The study is a prospective, multi-center, open-label, randomized, and controlled phase II
clinical trial.
The trial will include stage IIIB/IV EGFR activating mutation positive NSCLC patients who got
disease progression after frontline EGFR-TKI treatment. Clinical staging is determined
according to the routine protocol, which includes enhanced chest CT scans, abdominal
ultrasonography or CT scans, brain MRI or CT, and bone scintigraphy. Positron emission
tomography (PET)/CT scan is optional. Measurement of acquired resistance to EGFR-TKIs is
based on Jackman criteria.
Eligible patients will be randomized to 2 arms. Patients in arm A will receive 4 cycles of
cisplatin (75 mg/m2, d1) and pemetrexed (500 mg/m2, d1) every 3 weeks, those without disease
progression (PD) and being tolerable judged by investigator will continue single-agent
pemetrexed (500 mg/m2, d1) every 3 weeks as maintenance until progression or intolerable
toxicities. Patients in arm B will receive pemetrexed (500 mg/m2, d1) every 3 weeks until PD
or intolerable toxicities. All patients will be administrated with vitamin B12 and folic acid
supplement (vitamin B12 1mg intramuscular injection at least 7 days prior to the first dose
of pemetrexed and repeated approximately every 9 weeks during pemetrexed treatment till 22
days after the last dose of pemetrexed; folic acid 0.5 mg orally administered once daily from
at least 7 days prior to the first dose of pemetrexed till 22 days after the last dose of
pemetrexed).
Efficacy data will be analyzed by intention-to-treat (ITT) population using all randomized
patients, and safety data will be evaluated using CTCAE v4.0 criteria for patients who
received ≥ 1 dose of study treatment. If the criteria for drug administration (absolute
neutrophil count ≥1500/μl, platelets ≥100 000/μl, creatinine clearance ≥45 ml/min, no grade
≥3 nonhematologic toxicity [except for alopecia]) were not met, drug administration have to
be delayed to allow sufficient time for recovery. If a delay of more than 42 days due to
toxicity was necessary, the patient will be discontinued from the study. Dose adjustments
according to hematologic toxicity at the start of a subsequent cycle of the therapy will be
based on platelet and neutrophil nadir counts from the preceding cycle. Granulocyte
colony-stimulating factor is allowed to use for neutropenia event. Patients will be
discontinued from study treatment for the following reasons: disease progression;
unacceptable toxicities; patient's refusal to continue.

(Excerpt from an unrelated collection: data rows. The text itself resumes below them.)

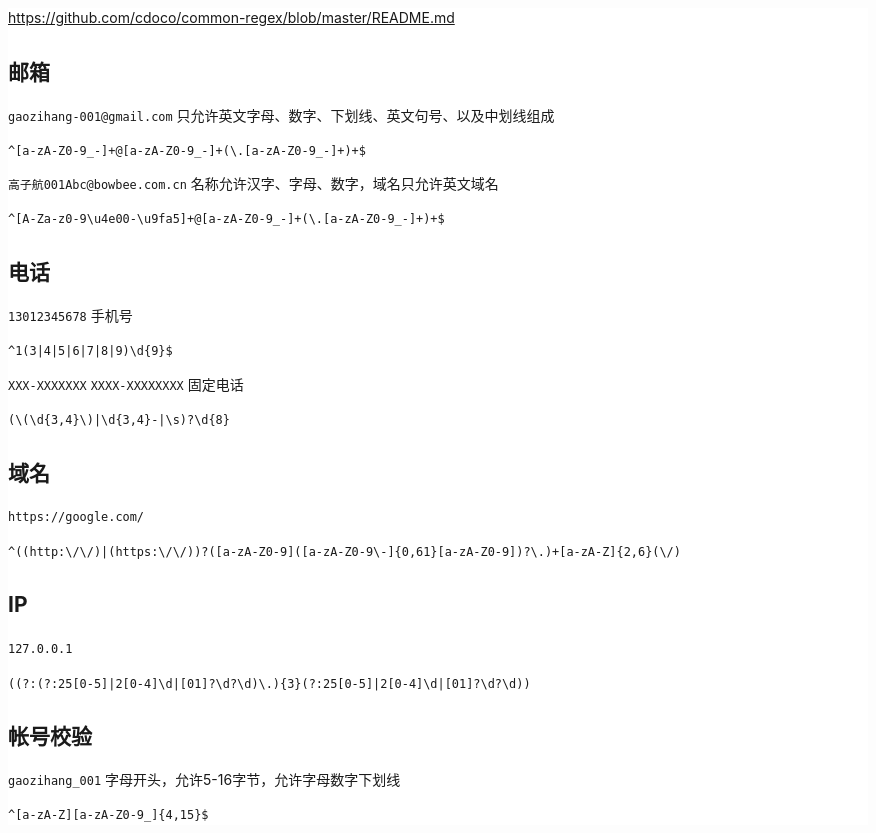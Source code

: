 <https://github.com/cdoco/common-regex/blob/master/README.md>

## 邮箱

`gaozihang-001@gmail.com` 只允许英文字母、数字、下划线、英文句号、以及中划线组成

```regex
^[a-zA-Z0-9_-]+@[a-zA-Z0-9_-]+(\.[a-zA-Z0-9_-]+)+$
```

`高子航001Abc@bowbee.com.cn` 名称允许汉字、字母、数字，域名只允许英文域名

```regex
^[A-Za-z0-9\u4e00-\u9fa5]+@[a-zA-Z0-9_-]+(\.[a-zA-Z0-9_-]+)+$
```


## 电话

`13012345678` 手机号

```regex
^1(3|4|5|6|7|8|9)\d{9}$
```


`XXX-XXXXXXX` `XXXX-XXXXXXXX` 固定电话

```regex
(\(\d{3,4}\)|\d{3,4}-|\s)?\d{8}
```


## 域名

`https://google.com/`

```regex
^((http:\/\/)|(https:\/\/))?([a-zA-Z0-9]([a-zA-Z0-9\-]{0,61}[a-zA-Z0-9])?\.)+[a-zA-Z]{2,6}(\/)
```


## IP

`127.0.0.1`

```regex
((?:(?:25[0-5]|2[0-4]\d|[01]?\d?\d)\.){3}(?:25[0-5]|2[0-4]\d|[01]?\d?\d))
```


## 帐号校验

`gaozihang_001` 字母开头，允许5-16字节，允许字母数字下划线

```regex
^[a-zA-Z][a-zA-Z0-9_]{4,15}$
```

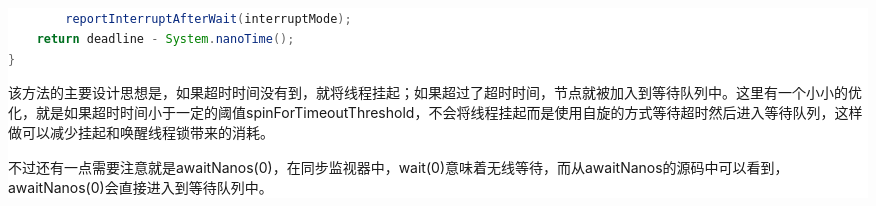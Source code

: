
 ```java
        reportInterruptAfterWait(interruptMode);
    return deadline - System.nanoTime();
}
```

该方法的主要设计思想是，如果超时时间没有到，就将线程挂起；如果超过了超时时间，节点就被加入到等待队列中。这里有一个小小的优化，就是如果超时时间小于一定的阈值spinForTimeoutThreshold，不会将线程挂起而是使用自旋的方式等待超时然后进入等待队列，这样做可以减少挂起和唤醒线程锁带来的消耗。  

不过还有一点需要注意就是awaitNanos(0)，在同步监视器中，wait(0)意味着无线等待，而从awaitNanos的源码中可以看到，awaitNanos(0)会直接进入到等待队列中。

Radiological examinations (according to the RECIST 1.1 criteria) at baseline will be repeated
for tumor response evaluation following every two cycles of chemotherapy. Patients will be
followed up to 30 days after the last dose of study chemotherapy, and then every 3 months.
Blood samples [8ml with ehylene diamine tetraacetic acid (EDTA) as anticoagulant each time]
will be collected at the time of baseline, tumor response evaluation every 2 cycles, and
disease progression. Blood samples at baseline and disease progression are mandatory to be
provided. Tumor samples collection at the time of baseline and/or disease progression is
strongly recommended but not mandatory for this study.